Vivian Yusuf

Personal information
- Full name: Vivian Aminu Yusuf
- Nationality: Nigeria
- Born: 8 August 1983 (age 42)
- Weight: 78 kg (172 lb)

Sport
- Sport: Judo
- Event: 78 kg
- Coached by: Bashir Bassey (national)

Medal record
Women's judo
Representing Nigeria
All-Africa Games
| Silver medal – second place | 2007 Algiers | 78 kg |
African Championships
| Silver medal – second place | 2008 Agadir | 78 kg |

= Vivian Yusuf =

Nigerian Olympic judoka

Vivian Aminu Yusuf (born 8 August 1983) is a Nigerian judoka, who played for the half-heavyweight category. She won two silver medals at the 2007 All-Africa Games in Algiers, Algeria, and at the 2008 African Judo Championships in Agadir, Morocco, both losing out to Tunisia's Houda Miled in the final match.

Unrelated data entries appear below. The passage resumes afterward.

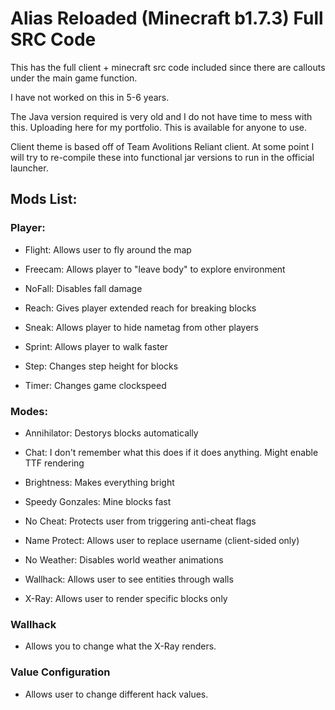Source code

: # Alias Reloaded (Minecraft b1.7.3) Full SRC Code
This has the full client + minecraft src code included since there are callouts under the main game function.

I have not worked on this in 5-6 years.

The Java version required is very old and I do not have time to mess with this.
Uploading here for my portfolio. This is available for anyone to use.

Client theme is based off of Team Avolitions Reliant client. At some point I will try to re-compile these into functional jar versions to run in the official launcher. 

## Mods List: 

### Player:

- Flight: Allows user to fly around the map

- Freecam: Allows player to "leave body" to explore environment

- NoFall: Disables fall damage

- Reach: Gives player extended reach for breaking blocks

- Sneak: Allows player to hide nametag from other players

- Sprint: Allows player to walk faster

- Step: Changes step height for blocks

- Timer: Changes game clockspeed


### Modes:

- Annihilator: Destorys blocks automatically

- Chat: I don't remember what this does if it does anything. Might enable TTF rendering

- Brightness: Makes everything bright

- Speedy Gonzales: Mine blocks fast

- No Cheat: Protects user from triggering anti-cheat flags

- Name Protect: Allows user to replace username (client-sided only)

- No Weather: Disables world weather animations

- Wallhack: Allows user to see entities through walls

- X-Ray: Allows user to render specific blocks only



### Wallhack

- Allows you to change what the X-Ray renders. 



### Value Configuration

- Allows user to change different hack values.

Yusuf represented Nigeria at the 2008 Summer Olympics in The Games of the XXIX Olympiad in Beijing, China, where she competed for the women's half-heavyweight class (78 kg). She received a bye for the second preliminary round, before losing out to Germany's Heide Wollert, who was able to score an automatic ippon at thirty-seven seconds.